一、【实验目的】
- 学会使用netsh命令测试本机的TCP/IP网络配置
- 学会使用netstat命令以及检测网络连接
- 了解ARP原理以及使用ARP探索攻击源头
- 了解nslookup命令的用法
二、【实验环境】
Windows command prompt
or powershell
三、【实验要求】
netsh
使用netsh命令查看本机的IP地址,并修改本机的静态或者动态IP地址并截图显示
然后就不能上网了
netstat
使用netstat命令来查看本机的所有的端口和PID,以及有针对性的查看某个端口的PID并截图显示
arp
说明ARP通讯协议的过程,并显示本机中的ARP的缓存表,说明ARP欺骗的原理以及如何防范这种攻击
ARP协议工作过程
- A先在其ARP高速缓存中查看有无B的IP地址。如有,就在ARP高速缓存中查出其对应的硬件地址,再把这个硬件地址写入MAC帧,然后通过局域网把该MAC帧发往此硬件地址。如果查不到B的IP的项目,则进入第(2)步。
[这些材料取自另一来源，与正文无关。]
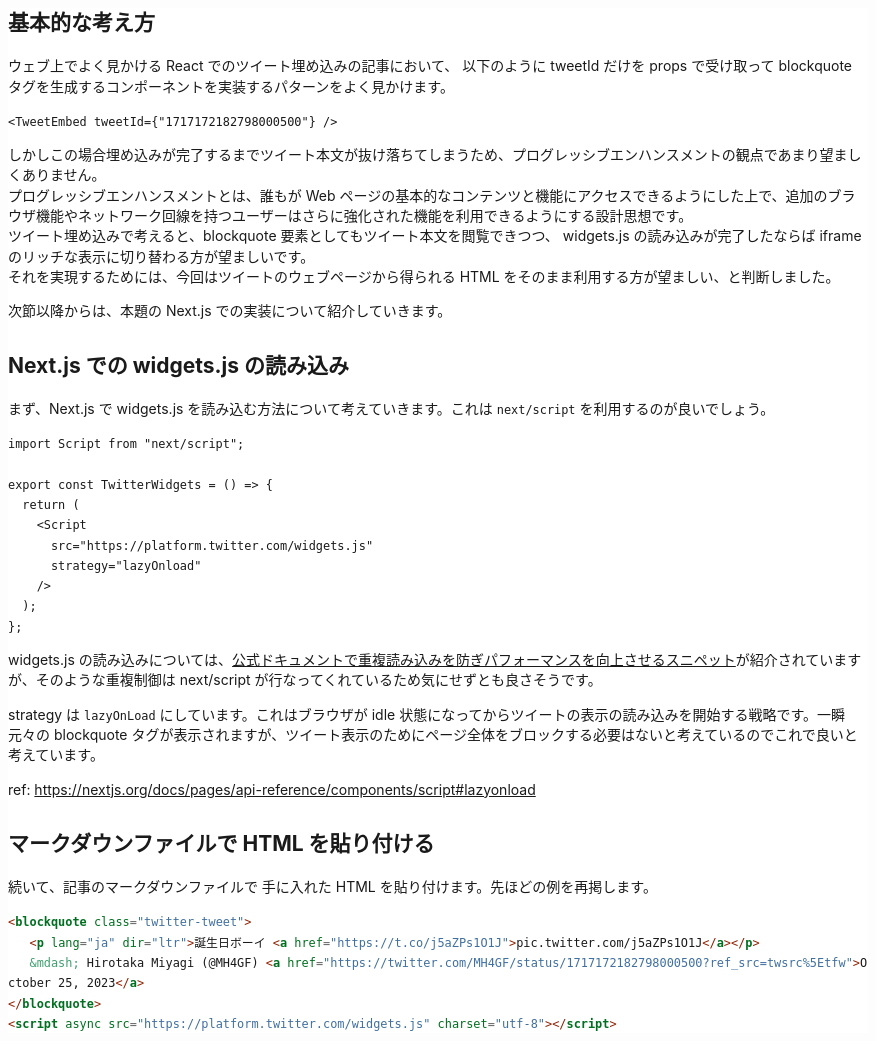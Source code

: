 ## 基本的な考え方

ウェブ上でよく見かける React でのツイート埋め込みの記事において、 以下のように tweetId だけを props で受け取って blockquote タグを生成するコンポーネントを実装するパターンをよく見かけます。

```tsx
<TweetEmbed tweetId={"1717172182798000500"} />
```

しかしこの場合埋め込みが完了するまでツイート本文が抜け落ちてしまうため、プログレッシブエンハンスメントの観点であまり望ましくありません。  
プログレッシブエンハンスメントとは、誰もが Web ページの基本的なコンテンツと機能にアクセスできるようにした上で、追加のブラウザ機能やネットワーク回線を持つユーザーはさらに強化された機能を利用できるようにする設計思想です。  
ツイート埋め込みで考えると、blockquote 要素としてもツイート本文を閲覧できつつ、 widgets.js の読み込みが完了したならば iframe のリッチな表示に切り替わる方が望ましいです。  
それを実現するためには、今回はツイートのウェブページから得られる HTML をそのまま利用する方が望ましい、と判断しました。

次節以降からは、本題の Next.js での実装について紹介していきます。

## Next.js での widgets.js の読み込み

まず、Next.js で widgets.js を読み込む方法について考えていきます。これは `next/script` を利用するのが良いでしょう。

```tsx title="TwitterWidgets.tsx"
import Script from "next/script";

export const TwitterWidgets = () => {
  return (
    <Script
      src="https://platform.twitter.com/widgets.js"
      strategy="lazyOnload"
    />
  );
};
```

widgets.js の読み込みについては、[公式ドキュメントで重複読み込みを防ぎパフォーマンスを向上させるスニペット](https://developer.twitter.com/en/docs/twitter-for-websites/javascript-api/guides/set-up-twitter-for-websites)が紹介されていますが、そのような重複制御は next/script が行なってくれているため気にせずとも良さそうです。

strategy は `lazyOnLoad` にしています。これはブラウザが idle 状態になってからツイートの表示の読み込みを開始する戦略です。一瞬元々の blockquote タグが表示されますが、ツイート表示のためにページ全体をブロックする必要はないと考えているのでこれで良いと考えています。

ref: https://nextjs.org/docs/pages/api-reference/components/script#lazyonload

## マークダウンファイルで HTML を貼り付ける

続いて、記事のマークダウンファイルで 手に入れた HTML を貼り付けます。先ほどの例を再掲します。

```html
<blockquote class="twitter-tweet">
   <p lang="ja" dir="ltr">誕生日ボーイ <a href="https://t.co/j5aZPs1O1J">pic.twitter.com/j5aZPs1O1J</a></p>
   &mdash; Hirotaka Miyagi (@MH4GF) <a href="https://twitter.com/MH4GF/status/1717172182798000500?ref_src=twsrc%5Etfw">October 25, 2023</a>
</blockquote>
<script async src="https://platform.twitter.com/widgets.js" charset="utf-8"></script>
```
- A的ARP进程在本局域网上广播发送一个ARP请求分组,主要内容是A自己的IP地址、MAC地址,询问的IP地址(也就是B的IP地址)。
- 在本局域网上的所有主机运行的ARP进程都收到此ARP请求分组。
- 主机B的IP地址与ARP请求分组中要查询的IP地址一致,就收下这个ARP请求分组,并向A单播发送ARP响应分组(其中写入了B自己的硬件地址),同时将A的地址映射写入自己的ARP高速缓存中。由于其余的所有主机IP地址都与ARP请求分组要查询的IP地址不一致,因此都不理睬这个ARP请求分组。
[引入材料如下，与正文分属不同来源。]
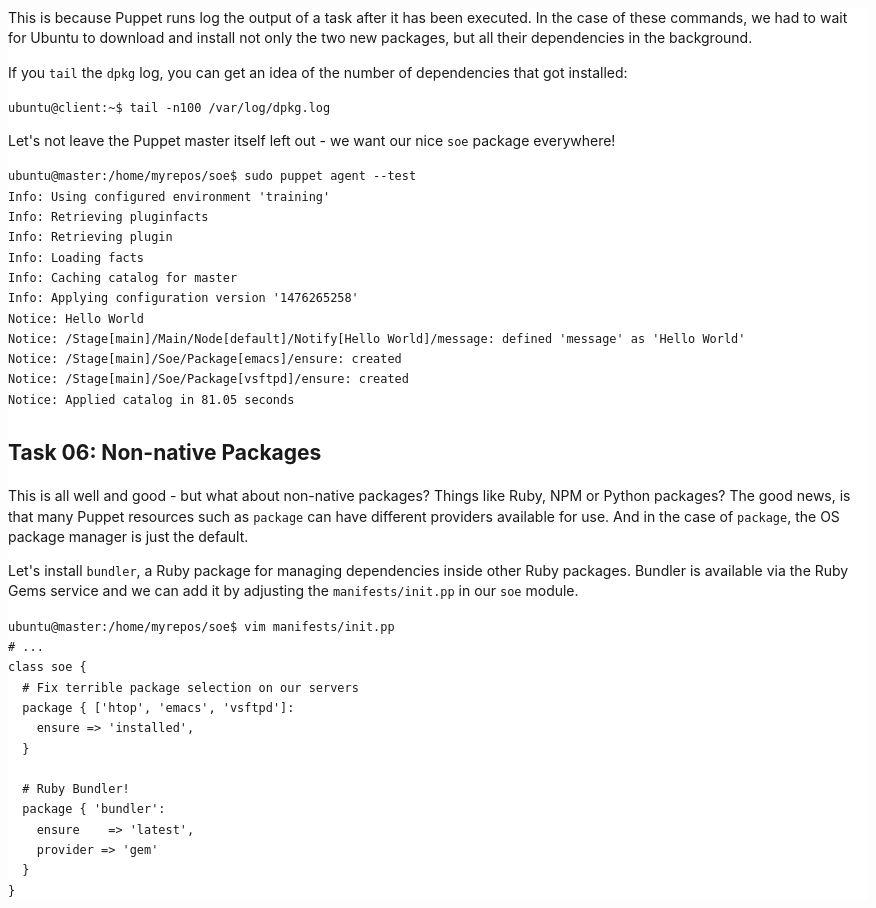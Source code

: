 This is because Puppet runs log the output of a task after it has been executed.
In the case of these commands, we had to wait for Ubuntu to download and install
not only the two new packages, but all their dependencies in the background.

If you `tail` the `dpkg` log, you can get an idea of the number of dependencies
that got installed:

    ubuntu@client:~$ tail -n100 /var/log/dpkg.log

Let's not leave the Puppet master itself left out - we want our nice `soe`
package everywhere!

    ubuntu@master:/home/myrepos/soe$ sudo puppet agent --test
    Info: Using configured environment 'training'
    Info: Retrieving pluginfacts
    Info: Retrieving plugin
    Info: Loading facts
    Info: Caching catalog for master
    Info: Applying configuration version '1476265258'
    Notice: Hello World
    Notice: /Stage[main]/Main/Node[default]/Notify[Hello World]/message: defined 'message' as 'Hello World'
    Notice: /Stage[main]/Soe/Package[emacs]/ensure: created
    Notice: /Stage[main]/Soe/Package[vsftpd]/ensure: created
    Notice: Applied catalog in 81.05 seconds


## Task 06: Non-native Packages

This is all well and good - but what about non-native packages? Things like
Ruby, NPM or Python packages? The good news, is that many Puppet resources
such as `package` can have different providers available for use. And in the
case of `package`, the OS package manager is just the default.

Let's install `bundler`, a Ruby package for managing dependencies inside other
Ruby packages. Bundler is available via the Ruby Gems service and we can add it
by adjusting the `manifests/init.pp` in our `soe` module.

    ubuntu@master:/home/myrepos/soe$ vim manifests/init.pp
    # ...
    class soe {
      # Fix terrible package selection on our servers
      package { ['htop', 'emacs', 'vsftpd']:
        ensure => 'installed',
      }

      # Ruby Bundler!
      package { 'bundler':
        ensure    => 'latest',
        provider => 'gem'
      }
    }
- A收到B的ARP响应分组后,就在其ARP高速缓存中写入B的IP地址到硬件地址的映射。
至此,A得到了从B的IP地址到其MAC地址的映射。当这个映射项目在高速缓存中保存超过生存时间,将被从高速缓存中删除。
ARP欺骗的原理与现象
ARP欺骗的核心思想就是向目标主机发送伪造的ARP应答,并使目标主机接收应答中伪造的IP地址与MAC地址之间的映射对,以此更新目标主机ARP缓存。下面就在理论上说明实施ARP欺骗的过程(见图 : 1) S代表源主机,也就是将要被欺骗的目标主机; D代表目的主机,源主机本来是向它发送数据; A代表攻击者,进行ARP欺骗。
从影响网络连接通畅的方式来看,ARP欺骗分为二种,一种是对路由器ARP表的欺骗;另一种是对内网PC的网关欺骗。
一般来说,ARP欺骗攻击的后果非常严重,大多数情况下会造成大面积掉线;如果是被中间人攻击,截取Internet与这个目标主机的之间的全部通信,则会导致信息泄露,在主机看来访问外部服务的响应变慢;或者对于服务器而言,上层应用忙于处理这种异常而无法响应外来请求。
ARP欺骗的防范
1.主机级被动检测
当系统接收到来自局域网上的ARP请求时,系统检查该请求发送端的IP地址是否与自己的IP地址相同。如果相同,则说明该网络上另有一台机器与自己具有相同的IP地址。
2.主机级主动检测
主机定期向所在局域网发送查询自己IP地址的ARP请求报文。如果能够收到另一ARP响应报文,则说明该网络上另
有一台机器与自己具有相同的IP地址。
3.服务器级检测
当服务器收到ARP响应时,为了证实它的真实性,根据反向地址解析协议(RARP)就用从响应报文中给出的 地 MAC
址再生成一个RARP请求,它询问这样一个问题:“如果你是这个MAC地址的拥有者,请回答你的IP地址”。这样就会查询到这个MAC地址对应的IP地址,比较这两个IP地址,如果不同,则说明对方伪造了ARP响应报文。
4.网络级检测
配置主机定期向中心管理主机报告其ARP缓存的内容。这样中心管理主机上的程序就会查找出两台主机报告信息的不一致,以及同一台主机前后报告内容的变化。这些情况反映了潜在的安全问题。或者利用网络嗅探工具连续监测网络内主机硬件地址与IP地址对应关系的变化。
nslookup
简答说明nslookup命令的功能并查看西北大学此域名所对应的IP地址并截图显示
四、【心得体会】
本次上机主要学到了一些网络管理上常用的命令,包括netsh的对网络ip,子网掩码,网关的设置,以及ARP其基本作用,明白了欺骗的原理,其次对欺骗的防范有了一定的理解,不足之处在于对基础知识的理解不到位,不知道如何攻击室友的英雄联盟,让他玩不成从而声音小一点,被嗞哇嗞哇的吵人,但是随后通过查资料以及上网查询得到了较为详细的解释。所以今后应加强预习,同时课后要及时复习,使得知识掌握的更加牢固。